• **Your assignment**:
Copy out, from the data below, each line in which the word "Flutter介绍" occurs.

——

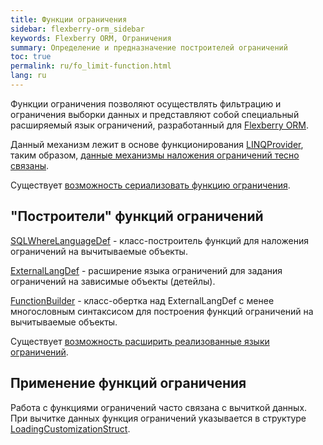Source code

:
 ```yaml
---
title: Функции ограничения
sidebar: flexberry-orm_sidebar
keywords: Flexberry ORM, Ограничения
summary: Определение и предназначение построителей ограничений
toc: true
permalink: ru/fo_limit-function.html
lang: ru
---
```


Функции ограничения позволяют осуществлять фильтрацию и ограничения выборки данных и представляют собой специальный расширяемый язык ограничений, разработанный для [Flexberry ORM](fo_flexberry-orm.html).

Данный механизм лежит в основе функционирования [LINQProvider](fo_linq-provider.html), таким образом, [данные механизмы наложения ограничений тесно связаны](fo_limitation.html).

Существует [возможность сериализовать функцию ограничения](fo_limit-function-serialization.html). 

## "Построители" функций ограничений

[SQLWhereLanguageDef](fo_function-list.html) - класс-построитель функций для наложения ограничений на вычитываемые объекты.

[ExternalLangDef](fo_external-lang-def.html) - расширение языка ограничений для задания ограничений на зависимые объекты (детейлы).

[FunctionBuilder](fo_function-builder.html) - класс-обертка над ExternalLangDef с менее многословным синтаксисом для построения функций ограничений на вычитываемые объекты.

Существует [возможность расширить реализованные языки ограничений](fo_using-languagedef.html).

## Применение функций ограничения

Работа с функциями ограничений часто связана с вычиткой данных. При вычитке данных функция ограничений указывается в структуре [LoadingCustomizationStruct](fo_loading-customization-struct.html).
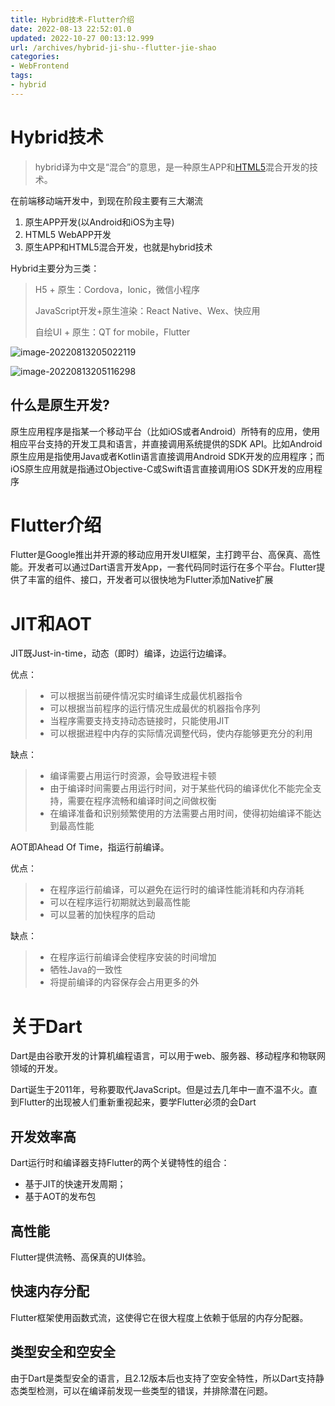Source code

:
 ```yaml
---
title: Hybrid技术-Flutter介绍
date: 2022-08-13 22:52:01.0
updated: 2022-10-27 00:13:12.999
url: /archives/hybrid-ji-shu--flutter-jie-shao
categories: 
- WebFrontend
tags: 
- hybrid
---
```


# Hybrid技术

> hybrid译为中文是“混合”的意思，是一种原生APP和[HTML5](https://so.csdn.net/so/search?q=HTML5&spm=1001.2101.3001.7020)混合开发的技术。

 在前端移动端开发中，到现在阶段主要有三大潮流

  1. 原生APP开发(以Android和iOS为主导)
  2. HTML5 WebAPP开发
  3. 原生APP和HTML5混合开发，也就是hybrid技术

Hybrid主要分为三类：

> H5 + 原生：Cordova，lonic，微信小程序
>
> JavaScript开发+原生渲染：React Native、Wex、快应用
>
> 自绘UI + 原生：QT for mobile，Flutter

![image-20220813205022119](https://cdn.jsdelivr.net/gh/WRXinYue/PictureCDN/img/image-20220813205022119.png)

![image-20220813205116298](https://cdn.jsdelivr.net/gh/WRXinYue/PictureCDN/img/image-20220813205116298.png)

## 什么是原生开发?

原生应用程序是指某一个移动平台（比如iOS或者Android）所特有的应用，使用相应平台支持的开发工具和语言，并直接调用系统提供的SDK API。比如Android原生应用是指使用Java或者Kotlin语言直接调用Android SDK开发的应用程序；而iOS原生应用就是指通过Objective-C或Swift语言直接调用iOS SDK开发的应用程序

# Flutter介绍

Flutter是Google推出并开源的移动应用开发UI框架，主打跨平台、高保真、高性能。开发者可以通过Dart语言开发App，一套代码同时运行在多个平台。Flutter提供了丰富的组件、接口，开发者可以很快地为Flutter添加Native扩展

# JIT和AOT

JIT既Just-in-time，动态（即时）编译，边运行边编译。

优点：

> * 可以根据当前硬件情况实时编译生成最优机器指令
> * 可以根据当前程序的运行情况生成最优的机器指令序列
> * 当程序需要支持支持动态链接时，只能使用JIT
> * 可以根据进程中内存的实际情况调整代码，使内存能够更充分的利用

缺点：

> * 编译需要占用运行时资源，会导致进程卡顿
> * 由于编译时间需要占用运行时间，对于某些代码的编译优化不能完全支持，需要在程序流畅和编译时间之间做权衡
> * 在编译准备和识别频繁使用的方法需要占用时间，使得初始编译不能达到最高性能

AOT即Ahead Of Time，指运行前编译。

优点：

> * 在程序运行前编译，可以避免在运行时的编译性能消耗和内存消耗
> * 可以在程序运行初期就达到最高性能
> * 可以显著的加快程序的启动

缺点：

> * 在程序运行前编译会使程序安装的时间增加
> * 牺牲Java的一致性
> * 将提前编译的内容保存会占用更多的外

# 关于Dart

Dart是由谷歌开发的计算机编程语言，可以用于web、服务器、移动程序和物联网领域的开发。

Dart诞生于2011年，号称要取代JavaScript。但是过去几年中一直不温不火。直到Flutter的出现被人们重新重视起来，要学Flutter必须的会Dart

## 开发效率高

Dart运行时和编译器支持Flutter的两个关键特性的组合：

* 基于JIT的快速开发周期；
* 基于AOT的发布包

## 高性能

Flutter提供流畅、高保真的UI体验。

## 快速内存分配

Flutter框架使用函数式流，这使得它在很大程度上依赖于低层的内存分配器。

## 类型安全和空安全

由于Dart是类型安全的语言，且2.12版本后也支持了空安全特性，所以Dart支持静态类型检测，可以在编译前发现一些类型的错误，并排除潜在问题。
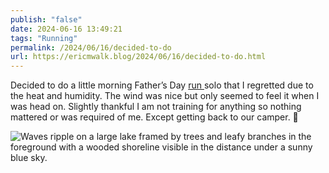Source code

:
 ```yaml
---
publish: "false"
date: 2024-06-16 13:49:21
tags: "Running"
permalink: /2024/06/16/decided-to-do
url: https://ericmwalk.blog/2024/06/16/decided-to-do.html
---
```


Decided to do a little morning Father’s Day [run ](https://www.strava.com/activities/11668397782)solo that I regretted due to the heat and humidity. The wind was nice but only seemed to feel it when I was head on. Slightly thankful I am not training for anything so nothing mattered or was required of me. Except getting back to our camper. 🥵

![Waves ripple on a large lake framed by trees and leafy branches in the foreground with a wooded shoreline visible in the distance under a sunny blue sky.](https://ericmwalk.blog/uploads/2024/img-0367.jpeg)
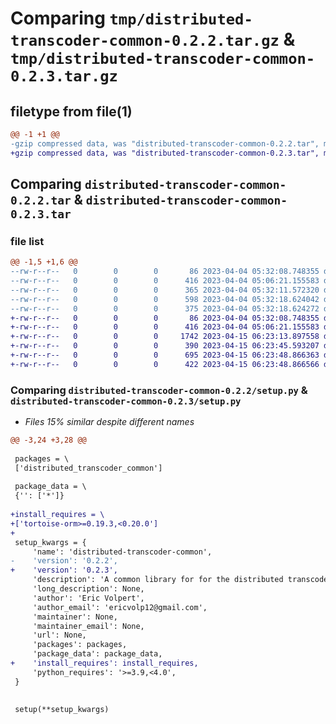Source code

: # Comparing `tmp/distributed-transcoder-common-0.2.2.tar.gz` & `tmp/distributed-transcoder-common-0.2.3.tar.gz`

## filetype from file(1)

```diff
@@ -1 +1 @@
-gzip compressed data, was "distributed-transcoder-common-0.2.2.tar", max compression
+gzip compressed data, was "distributed-transcoder-common-0.2.3.tar", max compression
```

## Comparing `distributed-transcoder-common-0.2.2.tar` & `distributed-transcoder-common-0.2.3.tar`

### file list

```diff
@@ -1,5 +1,6 @@
--rw-r--r--   0        0        0       86 2023-04-04 05:32:08.748355 distributed-transcoder-common-0.2.2/distributed_transcoder_common/__init__.py
--rw-r--r--   0        0        0      416 2023-04-04 05:06:21.155583 distributed-transcoder-common-0.2.2/distributed_transcoder_common/message_types.py
--rw-r--r--   0        0        0      365 2023-04-04 05:32:11.572320 distributed-transcoder-common-0.2.2/pyproject.toml
--rw-r--r--   0        0        0      598 2023-04-04 05:32:18.624042 distributed-transcoder-common-0.2.2/setup.py
--rw-r--r--   0        0        0      375 2023-04-04 05:32:18.624272 distributed-transcoder-common-0.2.2/PKG-INFO
+-rw-r--r--   0        0        0       86 2023-04-04 05:32:08.748355 distributed-transcoder-common-0.2.3/distributed_transcoder_common/__init__.py
+-rw-r--r--   0        0        0      416 2023-04-04 05:06:21.155583 distributed-transcoder-common-0.2.3/distributed_transcoder_common/message_types.py
+-rw-r--r--   0        0        0     1742 2023-04-15 06:23:13.897558 distributed-transcoder-common-0.2.3/distributed_transcoder_common/models.py
+-rw-r--r--   0        0        0      390 2023-04-15 06:23:45.593207 distributed-transcoder-common-0.2.3/pyproject.toml
+-rw-r--r--   0        0        0      695 2023-04-15 06:23:48.866363 distributed-transcoder-common-0.2.3/setup.py
+-rw-r--r--   0        0        0      422 2023-04-15 06:23:48.866566 distributed-transcoder-common-0.2.3/PKG-INFO
```

### Comparing `distributed-transcoder-common-0.2.2/setup.py` & `distributed-transcoder-common-0.2.3/setup.py`

 * *Files 15% similar despite different names*

```diff
@@ -3,24 +3,28 @@
 
 packages = \
 ['distributed_transcoder_common']
 
 package_data = \
 {'': ['*']}
 
+install_requires = \
+['tortoise-orm>=0.19.3,<0.20.0']
+
 setup_kwargs = {
     'name': 'distributed-transcoder-common',
-    'version': '0.2.2',
+    'version': '0.2.3',
     'description': 'A common library for for the distributed transcoder project',
     'long_description': None,
     'author': 'Eric Volpert',
     'author_email': 'ericvolp12@gmail.com',
     'maintainer': None,
     'maintainer_email': None,
     'url': None,
     'packages': packages,
     'package_data': package_data,
+    'install_requires': install_requires,
     'python_requires': '>=3.9,<4.0',
 }
 
 
 setup(**setup_kwargs)
```

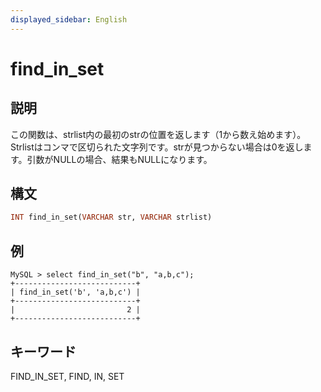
 ```yaml
---
displayed_sidebar: English
---
```


# find_in_set

## 説明

この関数は、strlist内の最初のstrの位置を返します（1から数え始めます）。Strlistはコンマで区切られた文字列です。strが見つからない場合は0を返します。引数がNULLの場合、結果もNULLになります。

## 構文

```Haskell
INT find_in_set(VARCHAR str, VARCHAR strlist)
```

## 例

```Plain Text
MySQL > select find_in_set("b", "a,b,c");
+---------------------------+
| find_in_set('b', 'a,b,c') |
+---------------------------+
|                         2 |
+---------------------------+
```

## キーワード

FIND_IN_SET, FIND, IN, SET
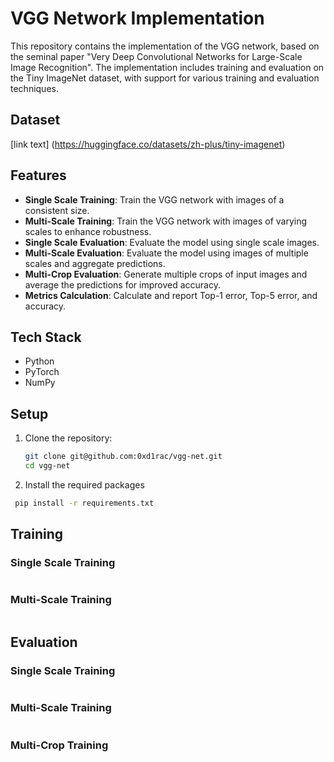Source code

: # VGG Network Implementation

This repository contains the implementation of the VGG network, based on the seminal paper "Very Deep Convolutional Networks for Large-Scale Image Recognition". The implementation includes training and evaluation on the Tiny ImageNet dataset, with support for various training and evaluation techniques.

## Dataset
[link text] (https://huggingface.co/datasets/zh-plus/tiny-imagenet)

## Features
- **Single Scale Training**: Train the VGG network with images of a consistent size.
- **Multi-Scale Training**: Train the VGG network with images of varying scales to enhance robustness.
- **Single Scale Evaluation**: Evaluate the model using single scale images.
- **Multi-Scale Evaluation**: Evaluate the model using images of multiple scales and aggregate predictions.
- **Multi-Crop Evaluation**: Generate multiple crops of input images and average the predictions for improved accuracy.
- **Metrics Calculation**: Calculate and report Top-1 error, Top-5 error, and accuracy.

## Tech Stack
- Python
- PyTorch
- NumPy

## Setup
1. Clone the repository:
   ```bash
   git clone git@github.com:0xd1rac/vgg-net.git
   cd vgg-net
   ```

2. Install the required packages
  ```bash
   pip install -r requirements.txt
   ```
## Training 
### Single Scale Training
   ```bash

   ```

### Multi-Scale Training 
   ```bash

   ```

## Evaluation
### Single Scale Training 
   ```bash

   ```

### Multi-Scale Training
   ```bash

   ```

### Multi-Crop Training
   ```bash

   ```


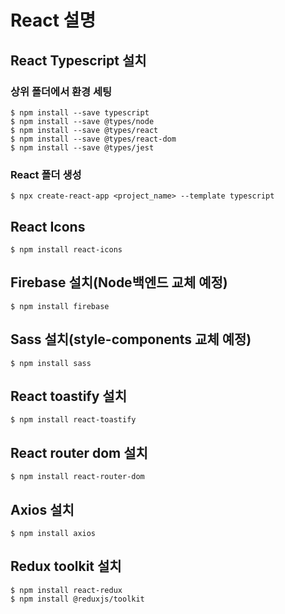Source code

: # React 설명

## React Typescript 설치

### 상위 폴더에서 환경 세팅

```
$ npm install --save typescript
$ npm install --save @types/node
$ npm install --save @types/react
$ npm install --save @types/react-dom
$ npm install --save @types/jest
```

### React 폴더 생성

```
$ npx create-react-app <project_name> --template typescript
```

## React Icons

```
$ npm install react-icons
```

## Firebase 설치(Node백엔드 교체 예정)

```
$ npm install firebase
```

## Sass 설치(style-components 교체 예정)

```
$ npm install sass
```

## React toastify 설치

```
$ npm install react-toastify
```

## React router dom 설치

```
$ npm install react-router-dom
```

## Axios 설치

```
$ npm install axios
```

## Redux toolkit 설치
```
$ npm install react-redux
$ npm install @reduxjs/toolkit
```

——

• **Written answer**:
title: Hybrid技术-Flutter介绍
# Flutter介绍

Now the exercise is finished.